Pictures paired with source code:
=======
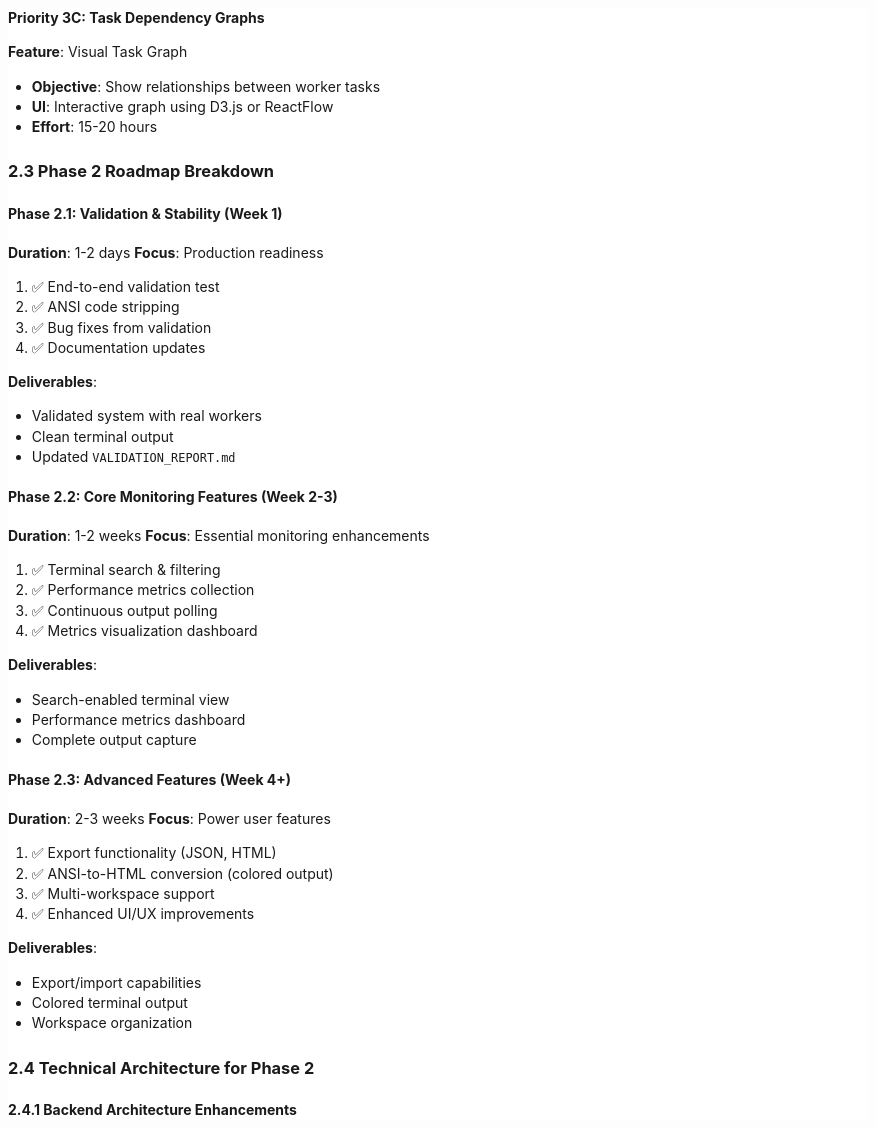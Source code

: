 **Priority 3C: Task Dependency Graphs**

**Feature**: Visual Task Graph
- **Objective**: Show relationships between worker tasks
- **UI**: Interactive graph using D3.js or ReactFlow
- **Effort**: 15-20 hours

### 2.3 Phase 2 Roadmap Breakdown

#### Phase 2.1: Validation & Stability (Week 1)
**Duration**: 1-2 days
**Focus**: Production readiness

1. ✅ End-to-end validation test
2. ✅ ANSI code stripping
3. ✅ Bug fixes from validation
4. ✅ Documentation updates

**Deliverables**:
- Validated system with real workers
- Clean terminal output
- Updated `VALIDATION_REPORT.md`

#### Phase 2.2: Core Monitoring Features (Week 2-3)
**Duration**: 1-2 weeks
**Focus**: Essential monitoring enhancements

1. ✅ Terminal search & filtering
2. ✅ Performance metrics collection
3. ✅ Continuous output polling
4. ✅ Metrics visualization dashboard

**Deliverables**:
- Search-enabled terminal view
- Performance metrics dashboard
- Complete output capture

#### Phase 2.3: Advanced Features (Week 4+)
**Duration**: 2-3 weeks
**Focus**: Power user features

1. ✅ Export functionality (JSON, HTML)
2. ✅ ANSI-to-HTML conversion (colored output)
3. ✅ Multi-workspace support
4. ✅ Enhanced UI/UX improvements

**Deliverables**:
- Export/import capabilities
- Colored terminal output
- Workspace organization

### 2.4 Technical Architecture for Phase 2

#### 2.4.1 Backend Architecture Enhancements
=======
Using the records above, report each line that contains the word "Focus" by copying it.

▸ Result for this exercise
**Focus**: Production readiness
**Focus**: Essential monitoring enhancements
**Focus**: Power user features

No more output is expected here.